A minimal architecture for controlling a Minecraft bot through natural language, using a locally-hosted LLM (Nemotron 9B) served via vLLM. The system translates free-form player instructions into structured game actions without cloud API dependencies.

Architecture

┌─────────────┐     chat      ┌─────────────┐    POST /ask   ┌─────────────┐   OpenAI API   ┌─────────────┐
│  Minecraft   │◄────────────►│     Bot      │──────────────►│    Brain     │──────────────►│    vLLM      │
│   Server     │  mineflayer  │  (Node.js)   │◄──────────────│   (Flask)    │◄──────────────│  (Nemotron)  │
└─────────────┘              └──────┬────────┘   action+val  └─────────────┘   completion   └─────────────┘
                                    │
                              Express API
                                    │
                             ┌──────┴────────┐
                             │   Chat UI     │
                             │ (Static HTML) │
                             └───────────────┘

Components

Component Role Technology
Bot Connects to Minecraft server, executes game actions, serves Chat UI Node.js, Mineflayer, Express
Brain Receives player messages, queries LLM, extracts structured commands Python, Flask
vLLM Serves the language model with OpenAI-compatible API vLLM, NVIDIA Nemotron 9B
Chat UI Web interface for sending commands outside the game Static HTML, vanilla JS

Request Flow

  1. Player sends a chat message in Minecraft (or via Web UI)
  2. Bot forwards the message to Brain (POST /ask)
  3. Brain constructs a prompt with system instructions + conversation history
  4. Brain queries vLLM (OpenAI-compatible /v1/chat/completions)
  5. LLM responds in structured format: [思考] ... [実行] COMMAND("arg")
  6. Brain extracts the command via regex and returns {action, value} to Bot
  7. Bot executes the corresponding Mineflayer function

Supported Actions

Command Description
CHAT("msg") Send a chat message
FOLLOW() Follow the player
STOP() Stop all actions
ATTACK("mob") Attack a single entity
HUNT("mob") Hunt all nearby entities of a type
DIG_TREE() Chop down the nearest tree
DIG_DOWN("n") Dig a staircase n blocks deep
GUARD() Bodyguard mode (follow + auto-attack hostiles)
DANCE() Perform a dance animation
LOOK_AROUND() Report nearby entities and position
GO_TO("x y z") Navigate to coordinates
DROP_ITEMS() Drop all inventory items (keeps axes)
COLLECT() Pick up nearby dropped items
GIVE() Walk to the player and hand over items

Design Decisions

Structured output via prompt engineering. Rather than fine-tuning or using function calling, the system relies on a constrained prompt format ([思考]/[実行]) with regex extraction. This keeps the architecture simple and model-agnostic.
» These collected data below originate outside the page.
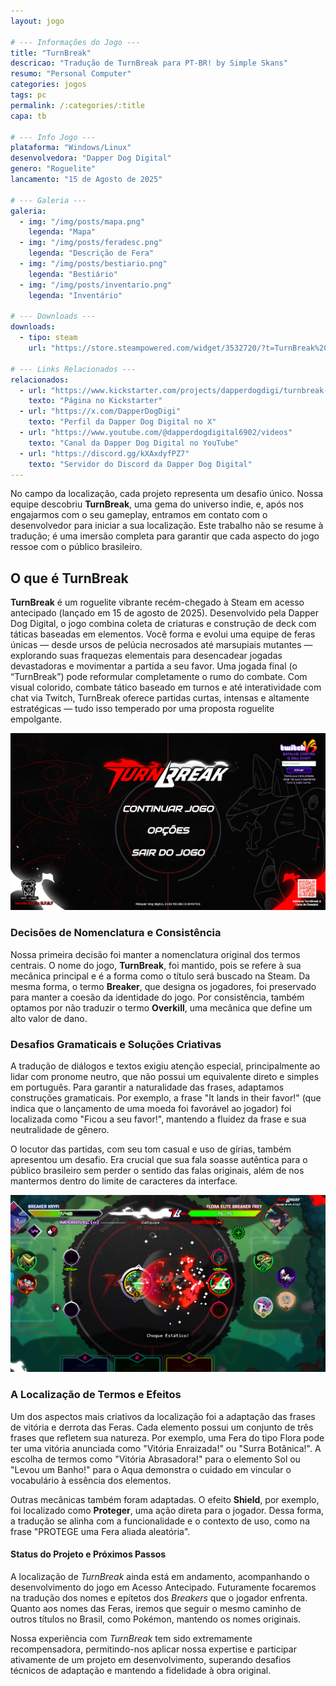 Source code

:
 ```yaml
---
layout: jogo

# --- Informações do Jogo ---
title: "TurnBreak"
descricao: "Tradução de TurnBreak para PT-BR! by Simple Skans"
resumo: "Personal Computer"
categories: jogos
tags: pc
permalink: /:categories/:title
capa: tb

# --- Info Jogo ---
plataforma: "Windows/Linux"
desenvolvedora: "Dapper Dog Digital"
genero: "Roguelite"
lancamento: "15 de Agosto de 2025"

# --- Galeria ---
galeria:
  - img: "/img/posts/mapa.png"
    legenda: "Mapa"
  - img: "/img/posts/feradesc.png"
    legenda: "Descrição de Fera"
  - img: "/img/posts/bestiario.png"
    legenda: "Bestiário"
  - img: "/img/posts/inventario.png"
    legenda: "Inventário"

# --- Downloads ---
downloads:
  - tipo: steam
    url: "https://store.steampowered.com/widget/3532720/?t=TurnBreak%20%C3%A9%20um%20jogo%20rogue-like%20de%20estrat%C3%A9gia%20por%20turnos%20onde%20jogadores%20se%20enfrentam%20em%20duelos%20mentais%20de%20alto%20risco.%20Com%20uma%20mec%C3%A2nica%20de%20combate%20inovadora%20baseada%20em%20cartas%20e%20mais%20de%2060%20feras%20%C3%BAnicas%20com%20habilidades%20distintas."

# --- Links Relacionados ---
relacionados:
  - url: "https://www.kickstarter.com/projects/dapperdogdigi/turnbreak-a-roguelite-monster-collecting-card-battler"
    texto: "Página no Kickstarter"
  - url: "https://x.com/DapperDogDigi"
    texto: "Perfil da Dapper Dog Digital no X"
  - url: "https://www.youtube.com/@dapperdogdigital6902/videos"
    texto: "Canal da Dapper Dog Digital no YouTube"
  - url: "https://discord.gg/kXAxdyfPZ7"
    texto: "Servidor do Discord da Dapper Dog Digital"
---
```


No campo da localização, cada projeto representa um desafio único. Nossa equipe descobriu **TurnBreak**, uma gema do
universo indie, e, após nos engajarmos com o seu gameplay, entramos em contato com o desenvolvedor para iniciar a sua
localização. Este trabalho não se resume à tradução; é uma imersão completa para garantir que cada aspecto do jogo
ressoe com o público brasileiro.

## O que é TurnBreak

**TurnBreak** é um roguelite vibrante recém-chegado à Steam em acesso antecipado (lançado em 15 de agosto de 2025).
Desenvolvido pela Dapper Dog Digital, o jogo combina coleta de criaturas e construção de deck com táticas baseadas em
elementos. Você forma e evolui uma equipe de feras únicas — desde ursos de pelúcia necrosados até marsupiais mutantes —
explorando suas fraquezas elementais para desencadear jogadas devastadoras e movimentar a partida a seu favor. Uma
jogada final (o “TurnBreak”) pode reformular completamente o rumo do combate. Com visual colorido, combate tático
baseado em turnos e até interatividade com chat via Twitch, TurnBreak oferece partidas curtas, intensas e altamente
estratégicas — tudo isso temperado por uma proposta roguelite empolgante.

![Tela de Título](/img/posts/telatitulo.png)

### Decisões de Nomenclatura e Consistência

Nossa primeira decisão foi manter a nomenclatura original dos termos centrais. O nome do jogo, **TurnBreak**, foi
mantido, pois se refere à sua mecânica principal e é a forma como o título será buscado na Steam. Da mesma forma, o
termo **Breaker**, que designa os jogadores, foi preservado para manter a coesão da identidade do jogo. Por
consistência, também optamos por não traduzir o termo **Overkill**, uma mecânica que define um alto valor de dano.

### Desafios Gramaticais e Soluções Criativas

A tradução de diálogos e textos exigiu atenção especial, principalmente ao lidar com pronome neutro, que não possui um
equivalente direto e simples em português. Para garantir a naturalidade das frases, adaptamos construções gramaticais.
Por exemplo, a frase "It lands in their favor!" (que indica que o lançamento de uma moeda foi favorável ao jogador) foi
localizada como "Ficou a seu favor!", mantendo a fluidez da frase e sua neutralidade de gênero.

O locutor das partidas, com seu tom casual e uso de gírias, também apresentou um desafio. Era crucial que sua fala
soasse autêntica para o público brasileiro sem perder o sentido das falas originais, além de nos mantermos dentro do
limite de caracteres da interface.

![Tela de Combate](/img/posts/combate.png)

### A Localização de Termos e Efeitos

Um dos aspectos mais criativos da localização foi a adaptação das frases de vitória e derrota das Feras. Cada elemento
possui um conjunto de três frases que refletem sua natureza. Por exemplo, uma Fera do tipo Flora pode ter uma vitória
anunciada como "Vitória Enraizada!" ou "Surra Botânica!". A escolha de termos como "Vitória Abrasadora!" para o elemento
Sol ou "Levou um Banho!" para o Aqua demonstra o cuidado em vincular o vocabulário à essência dos elementos.

Outras mecânicas também foram adaptadas. O efeito **Shield**, por exemplo, foi localizado como **Proteger**, uma ação
direta para o jogador. Dessa forma, a tradução se alinha com a funcionalidade e o contexto de uso, como na frase
"PROTEGE uma Fera aliada aleatória".

#### Status do Projeto e Próximos Passos

A localização de _TurnBreak_ ainda está em andamento, acompanhando o desenvolvimento do jogo em Acesso Antecipado.
Futuramente focaremos na tradução dos nomes e epítetos dos _Breakers_ que o jogador enfrenta. Quanto aos nomes das
Feras, iremos que seguir o mesmo caminho de outros títulos no Brasil, como Pokémon, mantendo os nomes originais.

Nossa experiência com _TurnBreak_ tem sido extremamente recompensadora, permitindo-nos aplicar nossa expertise e
participar ativamente de um projeto em desenvolvimento, superando desafios técnicos de adaptação e mantendo a fidelidade
à obra original.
Local-first. All inference runs on a single consumer GPU (RTX 5090, 32GB VRAM). No cloud API keys required. The vLLM server provides OpenAI-compatible endpoints, making it easy to swap models.

Stateless Brain. The Brain server maintains per-player conversation history in memory (capped at 5 turns) but has no persistent state. This simplifies deployment and restart behavior.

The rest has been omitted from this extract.